The strong national prejudices of Cato appear to have diminished in force as he grew older and wiser. He applied himself in old age to the study of Greek literature, with which in youth he had no acquaintance, although he was not ignorant of the Greek language. Himself an historian and orator, the excellences of Demosthenes and Thucydides made a deep impression upon his kindred mind. But throughout life his conduct was guided by prejudices against classes and nations whose influence he deemed to be hostile to the simplicity of the old Roman character. When Eumenes, king of Pergamus, visited Rome after the war with Antiochus, and was received with honor by the Senate, and splendidly entertained by the nobles, Cato was indignant at the respect paid to the monarch, refused to go near him, and declared that "kings were naturally carnivorous animals" He had an antipathy to physicians, because they were mostly Greeks, and therefore unfit to be trusted with Roman lives. He loudly cautioned his eldest son against them, and dispensed with their attendance. When Athens sent three celebrated philosophers, Carneades, Diogenes, and Critolaüs, to Rome, in order to negotiate a remission of the 500 talents which the Athenians had been awarded to pay to the Oropians, Carneades excited great attention by his philosophical conversation and lectures, in which he preached the pernicious doctrine of an expediency distinct from justice, which he illustrated by the example of Rome herself: "If Rome were stripped of all that she did not justly gain, the Romans might go back to their huts" Cato, offended with his principles, and jealous of the attention paid to the Greek, gave advice which the Senate followed: "Let these deputies have an answer, and a polite dismissal as soon as possible"

Cato was an unfeeling and cruel master. His conduct toward his slaves was detestable. The law held them to be mere chattels, and he treated them as such, without any regard to the rights of humanity. After supper he often severely chastised them, thong in hand, for trifling acts of negligence, and sometimes condemned them to death. When they were worn out, or useless, he sold them, or turned them out of doors.
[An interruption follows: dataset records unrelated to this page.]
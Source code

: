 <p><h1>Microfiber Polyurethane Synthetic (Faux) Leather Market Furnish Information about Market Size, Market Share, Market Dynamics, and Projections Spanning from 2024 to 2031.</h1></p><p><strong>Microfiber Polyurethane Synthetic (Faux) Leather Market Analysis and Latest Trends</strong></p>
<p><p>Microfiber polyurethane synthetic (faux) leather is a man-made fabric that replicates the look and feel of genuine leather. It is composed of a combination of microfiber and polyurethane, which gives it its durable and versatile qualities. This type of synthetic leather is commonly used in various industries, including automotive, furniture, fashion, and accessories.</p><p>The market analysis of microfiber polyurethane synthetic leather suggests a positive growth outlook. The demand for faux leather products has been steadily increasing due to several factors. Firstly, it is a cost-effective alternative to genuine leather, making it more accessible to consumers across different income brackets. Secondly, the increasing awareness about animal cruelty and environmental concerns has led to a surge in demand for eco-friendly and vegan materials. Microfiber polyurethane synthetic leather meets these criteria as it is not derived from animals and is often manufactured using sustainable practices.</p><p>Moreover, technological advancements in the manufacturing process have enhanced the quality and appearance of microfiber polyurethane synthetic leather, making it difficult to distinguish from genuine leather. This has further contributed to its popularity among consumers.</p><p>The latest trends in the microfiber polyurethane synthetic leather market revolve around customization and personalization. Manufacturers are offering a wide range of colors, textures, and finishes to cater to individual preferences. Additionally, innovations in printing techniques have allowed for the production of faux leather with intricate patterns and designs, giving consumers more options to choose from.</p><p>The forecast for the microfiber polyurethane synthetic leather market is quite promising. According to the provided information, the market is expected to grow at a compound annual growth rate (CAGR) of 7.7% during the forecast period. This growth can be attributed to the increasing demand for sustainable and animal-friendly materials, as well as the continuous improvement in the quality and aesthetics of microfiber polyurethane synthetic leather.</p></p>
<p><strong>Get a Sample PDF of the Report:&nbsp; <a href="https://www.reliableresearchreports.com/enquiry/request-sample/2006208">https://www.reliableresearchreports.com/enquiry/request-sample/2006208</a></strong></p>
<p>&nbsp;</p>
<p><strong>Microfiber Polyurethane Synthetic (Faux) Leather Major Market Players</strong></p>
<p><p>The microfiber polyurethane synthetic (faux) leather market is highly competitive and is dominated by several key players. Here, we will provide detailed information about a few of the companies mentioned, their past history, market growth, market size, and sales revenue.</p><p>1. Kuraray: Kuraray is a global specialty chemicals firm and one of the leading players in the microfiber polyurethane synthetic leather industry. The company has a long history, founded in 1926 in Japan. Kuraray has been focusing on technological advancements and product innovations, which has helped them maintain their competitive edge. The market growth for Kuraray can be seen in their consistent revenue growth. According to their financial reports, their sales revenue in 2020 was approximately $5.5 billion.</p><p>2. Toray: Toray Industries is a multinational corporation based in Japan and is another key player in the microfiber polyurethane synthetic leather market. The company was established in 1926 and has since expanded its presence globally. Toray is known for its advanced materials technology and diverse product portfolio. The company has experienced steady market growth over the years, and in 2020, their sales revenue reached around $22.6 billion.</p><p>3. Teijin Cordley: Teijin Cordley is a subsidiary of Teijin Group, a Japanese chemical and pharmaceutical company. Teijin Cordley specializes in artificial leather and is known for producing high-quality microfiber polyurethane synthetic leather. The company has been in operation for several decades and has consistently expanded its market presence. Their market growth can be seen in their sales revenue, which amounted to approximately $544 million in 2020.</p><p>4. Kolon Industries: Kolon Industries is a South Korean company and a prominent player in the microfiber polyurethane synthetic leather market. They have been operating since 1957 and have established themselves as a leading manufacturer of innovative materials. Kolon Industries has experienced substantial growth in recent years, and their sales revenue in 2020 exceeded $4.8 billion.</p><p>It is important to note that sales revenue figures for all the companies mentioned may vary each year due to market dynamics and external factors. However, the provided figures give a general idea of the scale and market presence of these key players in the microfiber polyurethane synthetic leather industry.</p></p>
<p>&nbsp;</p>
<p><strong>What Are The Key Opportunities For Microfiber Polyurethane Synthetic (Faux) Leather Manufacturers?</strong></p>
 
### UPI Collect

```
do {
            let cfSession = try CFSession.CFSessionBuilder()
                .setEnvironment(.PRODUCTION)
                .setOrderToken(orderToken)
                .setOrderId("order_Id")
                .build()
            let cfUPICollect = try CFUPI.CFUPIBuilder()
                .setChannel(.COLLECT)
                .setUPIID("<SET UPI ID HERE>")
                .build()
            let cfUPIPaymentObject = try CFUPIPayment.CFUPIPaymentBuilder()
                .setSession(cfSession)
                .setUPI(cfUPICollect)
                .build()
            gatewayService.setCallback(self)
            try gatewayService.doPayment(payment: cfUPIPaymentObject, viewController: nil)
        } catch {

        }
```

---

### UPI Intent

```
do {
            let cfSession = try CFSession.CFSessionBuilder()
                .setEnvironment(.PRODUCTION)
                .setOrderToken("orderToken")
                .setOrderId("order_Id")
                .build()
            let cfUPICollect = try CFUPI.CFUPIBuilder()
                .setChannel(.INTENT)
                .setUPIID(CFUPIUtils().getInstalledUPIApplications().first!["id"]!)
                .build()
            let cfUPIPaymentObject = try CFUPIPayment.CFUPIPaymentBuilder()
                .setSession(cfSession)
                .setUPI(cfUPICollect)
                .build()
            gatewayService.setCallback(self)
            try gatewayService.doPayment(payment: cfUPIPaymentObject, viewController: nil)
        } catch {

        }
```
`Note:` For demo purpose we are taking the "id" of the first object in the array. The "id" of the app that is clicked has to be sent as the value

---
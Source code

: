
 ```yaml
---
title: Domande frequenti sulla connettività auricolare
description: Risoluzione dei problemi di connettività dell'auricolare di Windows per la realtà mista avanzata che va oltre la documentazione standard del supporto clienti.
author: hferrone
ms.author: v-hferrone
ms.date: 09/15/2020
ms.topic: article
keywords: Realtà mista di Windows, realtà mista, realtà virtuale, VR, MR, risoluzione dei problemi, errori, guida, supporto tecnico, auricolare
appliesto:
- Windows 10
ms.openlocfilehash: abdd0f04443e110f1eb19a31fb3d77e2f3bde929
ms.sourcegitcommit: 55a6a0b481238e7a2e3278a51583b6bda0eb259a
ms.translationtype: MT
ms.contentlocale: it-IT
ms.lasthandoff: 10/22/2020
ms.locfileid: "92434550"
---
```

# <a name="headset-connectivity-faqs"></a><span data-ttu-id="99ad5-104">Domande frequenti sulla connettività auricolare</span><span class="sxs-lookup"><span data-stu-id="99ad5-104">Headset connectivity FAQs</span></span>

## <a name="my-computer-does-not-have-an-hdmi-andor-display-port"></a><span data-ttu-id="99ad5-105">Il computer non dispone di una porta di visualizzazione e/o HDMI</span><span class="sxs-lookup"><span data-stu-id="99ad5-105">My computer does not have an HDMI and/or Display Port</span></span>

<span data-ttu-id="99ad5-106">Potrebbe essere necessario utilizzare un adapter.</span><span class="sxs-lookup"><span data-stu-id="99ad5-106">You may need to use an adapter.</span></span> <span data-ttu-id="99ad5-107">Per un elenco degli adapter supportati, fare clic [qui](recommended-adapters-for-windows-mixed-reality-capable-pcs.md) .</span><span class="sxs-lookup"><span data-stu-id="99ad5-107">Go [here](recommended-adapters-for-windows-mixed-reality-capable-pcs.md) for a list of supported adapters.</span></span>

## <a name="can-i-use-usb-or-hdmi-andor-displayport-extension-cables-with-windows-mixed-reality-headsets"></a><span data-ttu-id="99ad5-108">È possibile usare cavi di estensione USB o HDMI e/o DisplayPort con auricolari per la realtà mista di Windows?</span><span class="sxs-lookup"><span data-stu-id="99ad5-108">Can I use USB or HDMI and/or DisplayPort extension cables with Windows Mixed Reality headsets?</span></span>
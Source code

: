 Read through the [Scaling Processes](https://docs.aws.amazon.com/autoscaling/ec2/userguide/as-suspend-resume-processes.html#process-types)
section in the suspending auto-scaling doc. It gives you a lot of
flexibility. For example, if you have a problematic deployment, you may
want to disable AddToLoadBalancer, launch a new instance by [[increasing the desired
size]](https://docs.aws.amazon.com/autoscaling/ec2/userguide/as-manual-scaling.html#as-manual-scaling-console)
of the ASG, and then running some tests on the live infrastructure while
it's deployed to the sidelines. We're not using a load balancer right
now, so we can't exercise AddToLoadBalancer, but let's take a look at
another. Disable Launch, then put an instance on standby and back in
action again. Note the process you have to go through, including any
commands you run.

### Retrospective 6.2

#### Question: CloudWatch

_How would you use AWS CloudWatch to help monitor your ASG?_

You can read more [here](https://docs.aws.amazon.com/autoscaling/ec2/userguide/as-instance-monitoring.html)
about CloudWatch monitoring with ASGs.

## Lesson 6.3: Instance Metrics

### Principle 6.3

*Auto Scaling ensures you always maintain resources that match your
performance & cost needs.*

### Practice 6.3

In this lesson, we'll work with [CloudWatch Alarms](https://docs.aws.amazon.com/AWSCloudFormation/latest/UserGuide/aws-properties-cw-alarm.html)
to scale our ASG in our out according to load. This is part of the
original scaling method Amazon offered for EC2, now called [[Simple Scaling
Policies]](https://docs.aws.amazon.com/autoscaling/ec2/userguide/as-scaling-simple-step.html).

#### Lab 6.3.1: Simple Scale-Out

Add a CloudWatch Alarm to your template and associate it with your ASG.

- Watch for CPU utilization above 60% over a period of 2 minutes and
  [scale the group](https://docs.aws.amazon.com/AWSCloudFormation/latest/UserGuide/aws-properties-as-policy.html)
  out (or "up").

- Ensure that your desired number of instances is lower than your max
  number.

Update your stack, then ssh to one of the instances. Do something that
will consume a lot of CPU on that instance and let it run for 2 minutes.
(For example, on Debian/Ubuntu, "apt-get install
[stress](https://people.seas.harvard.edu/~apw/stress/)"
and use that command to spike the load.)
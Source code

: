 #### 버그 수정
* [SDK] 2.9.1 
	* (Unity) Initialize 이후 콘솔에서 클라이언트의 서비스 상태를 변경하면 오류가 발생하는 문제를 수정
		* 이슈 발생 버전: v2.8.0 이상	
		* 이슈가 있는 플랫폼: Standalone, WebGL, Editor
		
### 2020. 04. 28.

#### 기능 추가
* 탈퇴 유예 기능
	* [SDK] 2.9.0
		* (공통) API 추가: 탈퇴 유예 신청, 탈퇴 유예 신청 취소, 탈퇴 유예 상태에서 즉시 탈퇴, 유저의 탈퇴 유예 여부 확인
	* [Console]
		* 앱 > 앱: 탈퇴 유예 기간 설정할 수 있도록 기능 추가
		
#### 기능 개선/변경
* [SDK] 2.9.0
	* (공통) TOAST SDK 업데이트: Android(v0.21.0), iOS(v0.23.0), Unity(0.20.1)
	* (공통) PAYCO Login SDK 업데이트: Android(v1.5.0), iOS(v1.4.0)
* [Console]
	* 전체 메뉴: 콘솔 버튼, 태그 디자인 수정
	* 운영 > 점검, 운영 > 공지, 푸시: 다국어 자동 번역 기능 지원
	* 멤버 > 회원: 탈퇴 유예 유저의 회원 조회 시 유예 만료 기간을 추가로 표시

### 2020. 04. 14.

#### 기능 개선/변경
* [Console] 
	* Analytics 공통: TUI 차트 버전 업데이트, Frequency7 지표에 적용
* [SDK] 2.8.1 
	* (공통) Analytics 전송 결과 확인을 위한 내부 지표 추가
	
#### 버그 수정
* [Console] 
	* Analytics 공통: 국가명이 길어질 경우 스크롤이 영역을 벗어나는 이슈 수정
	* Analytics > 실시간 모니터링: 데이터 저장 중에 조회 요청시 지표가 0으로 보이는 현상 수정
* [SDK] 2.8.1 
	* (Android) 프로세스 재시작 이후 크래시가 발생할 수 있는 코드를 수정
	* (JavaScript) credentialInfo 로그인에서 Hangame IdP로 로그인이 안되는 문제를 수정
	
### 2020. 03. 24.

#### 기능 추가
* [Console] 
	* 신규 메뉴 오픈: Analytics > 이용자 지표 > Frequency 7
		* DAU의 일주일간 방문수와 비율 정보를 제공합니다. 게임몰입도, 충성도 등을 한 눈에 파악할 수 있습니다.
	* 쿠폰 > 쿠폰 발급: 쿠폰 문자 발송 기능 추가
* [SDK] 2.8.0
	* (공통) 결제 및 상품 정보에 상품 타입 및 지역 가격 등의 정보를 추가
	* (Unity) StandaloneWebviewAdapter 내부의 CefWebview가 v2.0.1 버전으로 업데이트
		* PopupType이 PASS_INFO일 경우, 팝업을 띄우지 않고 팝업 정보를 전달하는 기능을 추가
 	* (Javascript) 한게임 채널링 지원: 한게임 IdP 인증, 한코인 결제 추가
He treated the lower animals no better. His war-horse, which bore him through his campaign in Spain, he sold before he left the country, that the state might not be charged with the expenses of its transport. As years advanced he sought gain with increasing eagerness, but never attempted to profit by the misuse of his public functions. He accepted no bribes; he reserved no booty to his own use; but he became a speculator, not only in slaves, but in buildings, artificial waters, and pleasure-grounds. In this, as in other points, he was a representative of the old Romans, who were a money-getting and money-loving people.